▶ _PROBLEM REQUIREMENTS_
For the data below, give the number of lines containing "Revenge" and nothing more.

▶ _Source texts of formatted documents_
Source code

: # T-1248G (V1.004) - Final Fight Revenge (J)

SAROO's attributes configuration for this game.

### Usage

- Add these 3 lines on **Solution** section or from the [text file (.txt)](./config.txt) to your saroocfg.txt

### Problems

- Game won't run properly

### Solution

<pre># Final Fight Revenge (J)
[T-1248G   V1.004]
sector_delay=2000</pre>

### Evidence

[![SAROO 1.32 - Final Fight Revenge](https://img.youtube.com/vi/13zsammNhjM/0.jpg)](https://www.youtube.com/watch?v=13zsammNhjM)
--
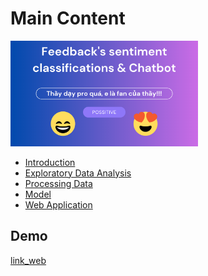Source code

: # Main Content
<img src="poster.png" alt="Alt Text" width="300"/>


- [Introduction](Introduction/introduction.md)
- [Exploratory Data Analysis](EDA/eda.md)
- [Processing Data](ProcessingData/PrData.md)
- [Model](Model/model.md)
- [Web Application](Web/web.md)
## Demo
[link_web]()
---
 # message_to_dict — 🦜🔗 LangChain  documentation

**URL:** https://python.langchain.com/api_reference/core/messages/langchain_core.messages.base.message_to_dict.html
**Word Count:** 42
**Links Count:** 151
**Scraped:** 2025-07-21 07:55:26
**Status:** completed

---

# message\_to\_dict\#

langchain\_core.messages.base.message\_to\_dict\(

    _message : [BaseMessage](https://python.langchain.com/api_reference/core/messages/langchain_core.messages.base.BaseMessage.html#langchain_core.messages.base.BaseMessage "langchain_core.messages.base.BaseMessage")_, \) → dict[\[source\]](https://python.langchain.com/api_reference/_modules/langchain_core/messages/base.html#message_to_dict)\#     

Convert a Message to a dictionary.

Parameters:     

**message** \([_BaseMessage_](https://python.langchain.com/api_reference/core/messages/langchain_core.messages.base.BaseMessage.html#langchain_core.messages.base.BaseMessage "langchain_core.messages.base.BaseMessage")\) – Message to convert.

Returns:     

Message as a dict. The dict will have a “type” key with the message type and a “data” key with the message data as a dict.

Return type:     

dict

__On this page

▶ _ANSWER AREA_
3